The Man Without a Soul by L. Grant Dodge
Sea St. Beach
2  Edges
I began by saying goodbye to Mother. She had asked me if I wanted her to come to the station with me. I knew she didn’t want to. It would have been the farthest journey she’d made from the apartment in months. I told her no.
You had gone down to the sea already, riding the ferry back and forth to Nantucket. It was a perfectly respectable job for a Hyannis boy, but inexplicably you chose to lodge at the other end of the line. A girl was involved, I suppose.
– No.
A boy, then. A dog, a fire engine. Some wildflowers by the side of the road. It doesn’t matter. Nantucket was a lonely outpost at the edge of the new world, a world still fresh and dripping wet to an American boy even after four hundred years, a suitable shore to wash up on after our shipwreck of a childhood. Now you’ve found yourself another life-saving station here in gaunt, fallen Northangle, separated from the rest of Massachusetts by a ring of sullen hills and an ocean of forgetfulness. Does anyone in the State House know this town exists? Anyone east of the Connecticut River? You wouldn’t have found it yourself if it weren’t for that compass in your soul that always points to the edges of things.

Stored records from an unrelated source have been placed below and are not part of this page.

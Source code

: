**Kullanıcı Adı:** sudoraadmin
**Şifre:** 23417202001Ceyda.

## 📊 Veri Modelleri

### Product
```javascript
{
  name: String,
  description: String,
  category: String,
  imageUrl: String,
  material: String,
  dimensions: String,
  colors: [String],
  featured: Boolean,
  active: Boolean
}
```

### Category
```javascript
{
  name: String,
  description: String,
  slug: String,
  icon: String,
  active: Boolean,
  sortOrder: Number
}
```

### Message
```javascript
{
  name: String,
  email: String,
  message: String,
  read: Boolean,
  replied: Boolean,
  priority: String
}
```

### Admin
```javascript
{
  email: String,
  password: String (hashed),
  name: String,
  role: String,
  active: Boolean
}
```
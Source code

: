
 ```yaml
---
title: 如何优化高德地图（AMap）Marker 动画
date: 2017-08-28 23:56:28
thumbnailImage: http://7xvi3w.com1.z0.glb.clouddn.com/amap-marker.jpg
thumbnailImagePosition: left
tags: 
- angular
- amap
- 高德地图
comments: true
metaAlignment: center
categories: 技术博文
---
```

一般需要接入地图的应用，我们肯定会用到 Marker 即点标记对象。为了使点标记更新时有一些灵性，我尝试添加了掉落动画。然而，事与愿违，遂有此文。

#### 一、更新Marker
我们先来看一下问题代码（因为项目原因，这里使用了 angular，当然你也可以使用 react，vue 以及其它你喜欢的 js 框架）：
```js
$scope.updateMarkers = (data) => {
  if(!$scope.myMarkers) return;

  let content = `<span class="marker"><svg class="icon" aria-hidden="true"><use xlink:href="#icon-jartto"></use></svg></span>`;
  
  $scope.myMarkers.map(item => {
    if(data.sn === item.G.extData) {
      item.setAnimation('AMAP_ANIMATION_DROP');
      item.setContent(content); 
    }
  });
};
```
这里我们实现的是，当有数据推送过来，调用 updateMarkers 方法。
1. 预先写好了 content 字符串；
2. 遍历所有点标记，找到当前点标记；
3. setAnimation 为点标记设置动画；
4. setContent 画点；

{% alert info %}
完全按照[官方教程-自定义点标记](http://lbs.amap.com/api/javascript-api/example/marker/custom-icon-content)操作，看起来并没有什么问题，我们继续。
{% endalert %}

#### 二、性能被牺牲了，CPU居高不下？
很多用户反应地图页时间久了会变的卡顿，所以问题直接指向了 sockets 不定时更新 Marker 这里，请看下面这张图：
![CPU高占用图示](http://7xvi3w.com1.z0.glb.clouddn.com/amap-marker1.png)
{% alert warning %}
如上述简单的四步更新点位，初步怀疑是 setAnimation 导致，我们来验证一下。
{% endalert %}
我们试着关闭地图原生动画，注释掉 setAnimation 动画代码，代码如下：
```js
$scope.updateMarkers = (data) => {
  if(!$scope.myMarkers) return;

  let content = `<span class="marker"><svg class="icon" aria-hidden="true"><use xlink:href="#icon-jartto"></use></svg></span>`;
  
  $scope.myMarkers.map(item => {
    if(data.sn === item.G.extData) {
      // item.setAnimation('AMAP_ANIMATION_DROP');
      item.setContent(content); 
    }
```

Of course I don’t presume to know whether you have a soul. Your compass might be in your cerebral cortex, or your hypothalamus, or your pocket. It’s a question of some delicacy. Now that Duda is gone, I don’t know of anyone actively hunting for a man without a soul, but you never know when you might meet such a hunter. And if you should, there’s only one thing you can do: invite him out for a drink. Then walk him home in the dark and kill him.